'No lie is too absurd': The new GOP excuse for punishing Liz Cheney is the most ridiculous yet
This week, Rep. Liz Cheney of Wyoming is likely to be removed from her position as Republican House Conference chair for saying that she accepts Joe Biden as the legitimately elected president of the United States, pushing back against former President Donald Trump's false and totally debunked claim that widespread voter fraud occurred in the 2020 presidential election, and blaming Trump for the January 6 assault on the U.S. Capitol Building. But Republican Rep. Jim Banks of Indiana has come up with another argument for ousting Cheney, saying that she doesn't fit in with the GOP's "working class" values. And this anti-Cheney line of attack is being slammed as ridiculous by Washington Post columnist Greg Sargent as well as economist/New York Times columnist Paul Krugman.
Sargent, in a column published this week, writes that of all the reasons House Republicans have given for wanting to oust Cheney from her leadership role, the "most ludicrous" may very well be that she doesn't fit with the GOP's image as a "working class party."
During a Fox News appearance, Sargent notes, Banks criticized Cheney for rejecting a March 30 memo in which the Indiana congressman declared the GOP to be a "working class party." Banks complained, "Cheney is the only Republican leader who attacked the memo about making the Republican Party the party of the working class."
Sargent notes, "Similarly, Sen.
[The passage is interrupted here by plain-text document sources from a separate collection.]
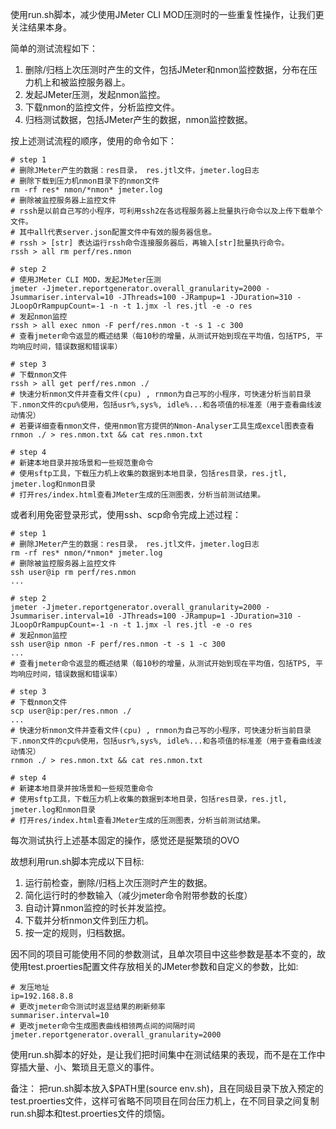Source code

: 使用run.sh脚本，减少使用JMeter CLI MOD压测时的一些重复性操作，让我们更关注结果本身。

简单的测试流程如下：
1. 删除/归档上次压测时产生的文件，包括JMeter和nmon监控数据，分布在压力机上和被监控服务器上。
2. 发起JMeter压测，发起nmon监控。
3. 下载nmon的监控文件，分析监控文件。
4. 归档测试数据，包括JMeter产生的数据，nmon监控数据。


按上述测试流程的顺序，使用的命令如下：
```shell
# step 1
# 删除JMeter产生的数据：res目录， res.jtl文件，jmeter.log日志
# 删除下载到压力机nmon目录下的nmon文件
rm -rf res* nmon/*nmon* jmeter.log 
# 删除被监控服务器上监控文件
# rssh是以前自己写的小程序，可利用ssh2在各远程服务器上批量执行命令以及上传下载单个文件。
# 其中all代表server.json配置文件中有效的服务器信息。
# rssh > [str] 表达运行rssh命令连接服务器后，再输入[str]批量执行命令。
rssh > all rm perf/res.nmon 

# step 2
# 使用JMeter CLI MOD，发起JMeter压测
jmeter -Jjmeter.reportgenerator.overall_granularity=2000 -Jsummariser.interval=10 -JThreads=100 -JRampup=1 -JDuration=310 -JLoopOrRampupCount=-1 -n -t 1.jmx -l res.jtl -e -o res
# 发起nmon监控
rssh > all exec nmon -F perf/res.nmon -t -s 1 -c 300
# 查看jmeter命令返显的概述结果（每10秒的增量，从测试开始到现在平均值，包括TPS, 平均响应时间，错误数据和错误率）

# step 3
# 下载nmon文件
rssh > all get perf/res.nmon ./
# 快速分析nmon文件并查看文件(cpu) , rnmon为自己写的小程序，可快速分析当前目录下.nmon文件的cpu%使用，包括usr%,sys%, idle%...和各项值的标准差（用于查看曲线波动情况） 
# 若要详细查看nmon文件，使用nmon官方提供的Nmon-Analyser工具生成excel图表查看
rnmon ./ > res.nmon.txt && cat res.nmon.txt

# step 4
# 新建本地目录并按场景和一些规范重命令
# 使用sftp工具，下载压力机上收集的数据到本地目录，包括res目录，res.jtl, jmeter.log和nmon目录
# 打开res/index.html查看JMeter生成的压测图表，分析当前测试结果。
```
或者利用免密登录形式，使用ssh、scp命令完成上述过程：
```shell
# step 1
# 删除JMeter产生的数据：res目录， res.jtl文件，jmeter.log日志
rm -rf res* nmon/*nmon* jmeter.log 
# 删除被监控服务器上监控文件
ssh user@ip rm perf/res.nmon 
...

# step 2
jmeter -Jjmeter.reportgenerator.overall_granularity=2000 -Jsummariser.interval=10 -JThreads=100 -JRampup=1 -JDuration=310 -JLoopOrRampupCount=-1 -n -t 1.jmx -l res.jtl -e -o res
# 发起nmon监控
ssh user@ip nmon -F perf/res.nmon -t -s 1 -c 300
...
# 查看jmeter命令返显的概述结果（每10秒的增量，从测试开始到现在平均值，包括TPS, 平均响应时间，错误数据和错误率）

# step 3
# 下载nmon文件
scp user@ip:per/res.nmon ./
...
# 快速分析nmon文件并查看文件(cpu) , rnmon为自己写的小程序，可快速分析当前目录下.nmon文件的cpu%使用，包括usr%,sys%, idle%...和各项值的标准差（用于查看曲线波动情况） 
rnmon ./ > res.nmon.txt && cat res.nmon.txt

# step 4
# 新建本地目录并按场景和一些规范重命令
# 使用sftp工具，下载压力机上收集的数据到本地目录，包括res目录，res.jtl, jmeter.log和nmon目录
# 打开res/index.html查看JMeter生成的压测图表，分析当前测试结果。
```
每次测试执行上述基本固定的操作，感觉还是挻繁琐的OVO

故想利用run.sh脚本完成以下目标: 

1. 运行前检查，删除/归档上次压测时产生的数据。
2. 简化运行时的参数输入（减少jmeter命令附带参数的长度）
3. 自动计算nmon监控的时长并发监控。
4. 下载并分析nmon文件到压力机。
5. 按一定的规则，归档数据。


因不同的项目可能使用不同的参数测试，且单次项目中这些参数是基本不变的，故使用test.proerties配置文件存放相关的JMeter参数和自定义的参数，比如:
```proerties
# 发压地址
ip=192.168.8.8
# 更改jmeter命令测试时返显结果的刷新频率
summariser.interval=10
# 更改jmeter命令生成图表曲线相领两点间的间隔时间
jmeter.reportgenerator.overall_granularity=2000
```

使用run.sh脚本的好处，是让我们把时间集中在测试结果的表现，而不是在工作中穿插大量、小、繁琐且无意义的事件。

备注： 把run.sh脚本放入$PATH里(source env.sh)，且在同级目录下放入预定的test.proerties文件，这样可省略不同项目在同台压力机上，在不同目录之间复制run.sh脚本和test.proerties文件的烦恼。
Lindsey O. Graham (R-S.C.) has rebuked Cheney by arguing that the GOP cannot 'grow' without Trump, given the success of his 'economic populism' in expanding the party's appeal to 'working men and women.'"
Krugman, after reading Sargent's column, tweeted:
I've only been skimming the Cheney news; hadn't realized that they're claiming that her problem is not being pro-wo… https://t.co/0hk1hRodnL— Paul Krugman (@Paul Krugman) 1620747813
Krugman clearly shares Sargent's view that the latest anti-Cheney line of attack from pro-Trump Republicans — that she isn't working class enough for a leadership role in the 2021 GOP — is downright laughable.
Sargent, in his column, stresses that what pro-Trump Republicans really think about economics is demonstrated by their actions, not their rhetoric. And Sargent points out that Trump supporters show their true colors by opposing programs that actually help working class Americans.
"Of all the reasons that Republicans have offered for punishing Rep. Liz Cheney of Wyoming," Sargent explains, "perhaps the most ludicrous is that she doesn't support the GOP's supposed transition to a 'working-class party.' Fortunately, new developments have come along to demolish this spin, just in time for the vote to remove Cheney from House GOP leadership, which Republicans have now scheduled for Wednesday. In an amusing confluence of events, the vote — and the spin that Cheney threatens the GOP's 'working-class' future — is coming just as Republicans are revealing their true economic colors, by bashing Democrats for favoring overly generous unemployment benefits."
According to Sargent, "The idea that Republicans must purge Cheney to continue the Trump-driven transformation into a 'working-class party' is a monumental scam. And the debate over unemployment benefits confirms the point. Republicans are widely echoing the talking point that the disappointing April jobs numbers are the result of supplemental unemployment benefits in President Biden's American Rescue Plan, which every Republican opposed."
The Post columnist goes on to say that Republicans' real reason for "punishing" Cheney has nothing to do with working class values; according to Sargent, Cheney's real sin, in the eyes of pro-Trump Republicans, is her refusal to go along with Trump's false claims about the 2020 election.
"You don't have to be a Cheney sympathizer to grasp the sheer repulsiveness of the scam that she must be purged because her criticism of Trump will imperil the GOP's hold on working-class voters he inspired," Sargent writes. "Cheney's real transgression is to demand that Republicans unambiguously repudiate Trump's 'big lie' that the 2020 election was illegitimate, and to commit to honoring democratic outcomes going forward."